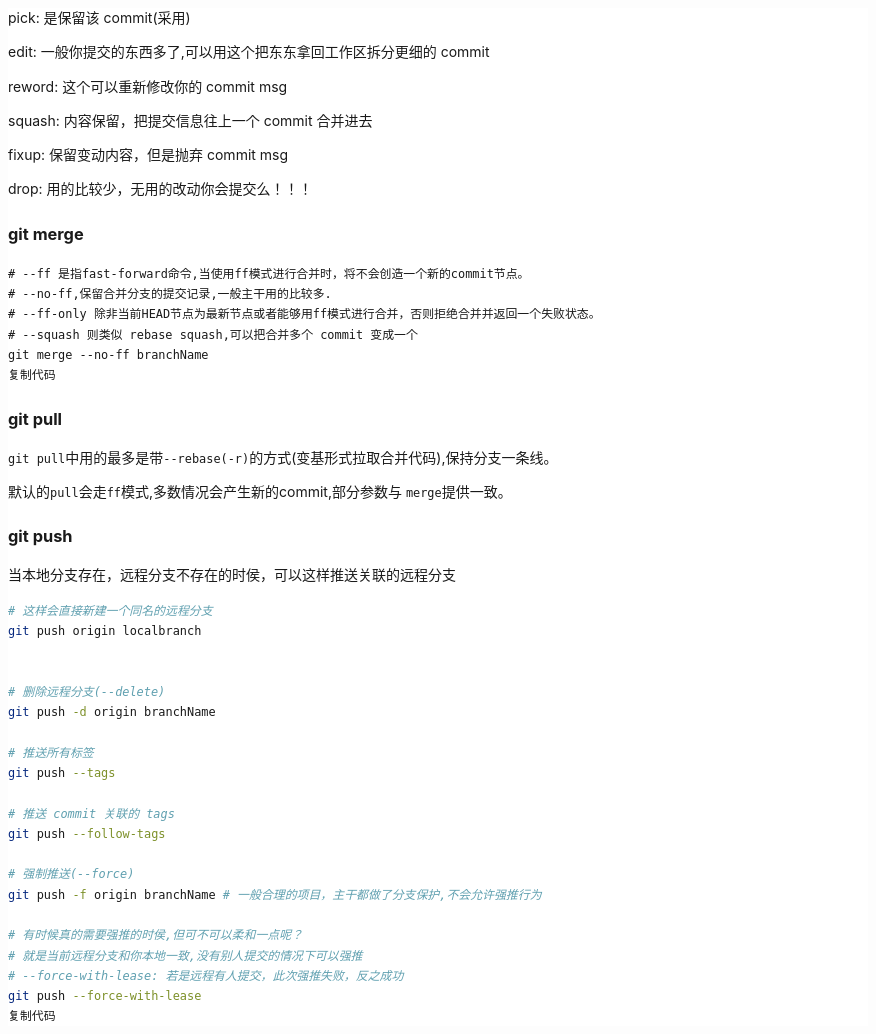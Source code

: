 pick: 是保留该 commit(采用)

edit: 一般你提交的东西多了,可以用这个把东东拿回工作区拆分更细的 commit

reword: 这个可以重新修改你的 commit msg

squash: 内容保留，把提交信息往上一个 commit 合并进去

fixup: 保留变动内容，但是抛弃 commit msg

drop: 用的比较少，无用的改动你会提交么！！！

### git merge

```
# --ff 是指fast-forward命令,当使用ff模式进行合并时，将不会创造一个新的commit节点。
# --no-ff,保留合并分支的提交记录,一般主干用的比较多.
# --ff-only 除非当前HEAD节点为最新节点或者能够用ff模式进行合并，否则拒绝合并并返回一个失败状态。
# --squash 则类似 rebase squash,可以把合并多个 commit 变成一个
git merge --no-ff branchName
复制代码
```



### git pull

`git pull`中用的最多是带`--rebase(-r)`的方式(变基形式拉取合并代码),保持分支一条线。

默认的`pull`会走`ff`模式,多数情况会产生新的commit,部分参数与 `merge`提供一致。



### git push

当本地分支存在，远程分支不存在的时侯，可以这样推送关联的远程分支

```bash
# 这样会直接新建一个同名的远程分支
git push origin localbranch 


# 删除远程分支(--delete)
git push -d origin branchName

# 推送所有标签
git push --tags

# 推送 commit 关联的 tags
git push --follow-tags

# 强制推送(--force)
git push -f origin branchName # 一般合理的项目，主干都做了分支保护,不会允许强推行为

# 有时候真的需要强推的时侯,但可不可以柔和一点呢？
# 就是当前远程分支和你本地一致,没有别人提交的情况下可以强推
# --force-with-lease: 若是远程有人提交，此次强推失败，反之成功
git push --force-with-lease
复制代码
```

- - - - - - -

Work item —
Every record gets retyped exactly; no picture goes into the copy.

Answer space —
Source code

: pick: 是保留该 commit(采用)

edit: 一般你提交的东西多了,可以用这个把东东拿回工作区拆分更细的 commit

reword: 这个可以重新修改你的 commit msg

squash: 内容保留，把提交信息往上一个 commit 合并进去

fixup: 保留变动内容，但是抛弃 commit msg

drop: 用的比较少，无用的改动你会提交么！！！

### git merge

```
# --ff 是指fast-forward命令,当使用ff模式进行合并时，将不会创造一个新的commit节点。
# --no-ff,保留合并分支的提交记录,一般主干用的比较多.
# --ff-only 除非当前HEAD节点为最新节点或者能够用ff模式进行合并，否则拒绝合并并返回一个失败状态。
# --squash 则类似 rebase squash,可以把合并多个 commit 变成一个
git merge --no-ff branchName
复制代码
```



### git pull

`git pull`中用的最多是带`--rebase(-r)`的方式(变基形式拉取合并代码),保持分支一条线。

默认的`pull`会走`ff`模式,多数情况会产生新的commit,部分参数与 `merge`提供一致。



### git push

当本地分支存在，远程分支不存在的时侯，可以这样推送关联的远程分支

```bash
# 这样会直接新建一个同名的远程分支
git push origin localbranch 


# 删除远程分支(--delete)
git push -d origin branchName

# 推送所有标签
git push --tags

# 推送 commit 关联的 tags
git push --follow-tags

# 强制推送(--force)
git push -f origin branchName # 一般合理的项目，主干都做了分支保护,不会允许强推行为

# 有时候真的需要强推的时侯,但可不可以柔和一点呢？
# 就是当前远程分支和你本地一致,没有别人提交的情况下可以强推
# --force-with-lease: 若是远程有人提交，此次强推失败，反之成功
git push --force-with-lease
复制代码
```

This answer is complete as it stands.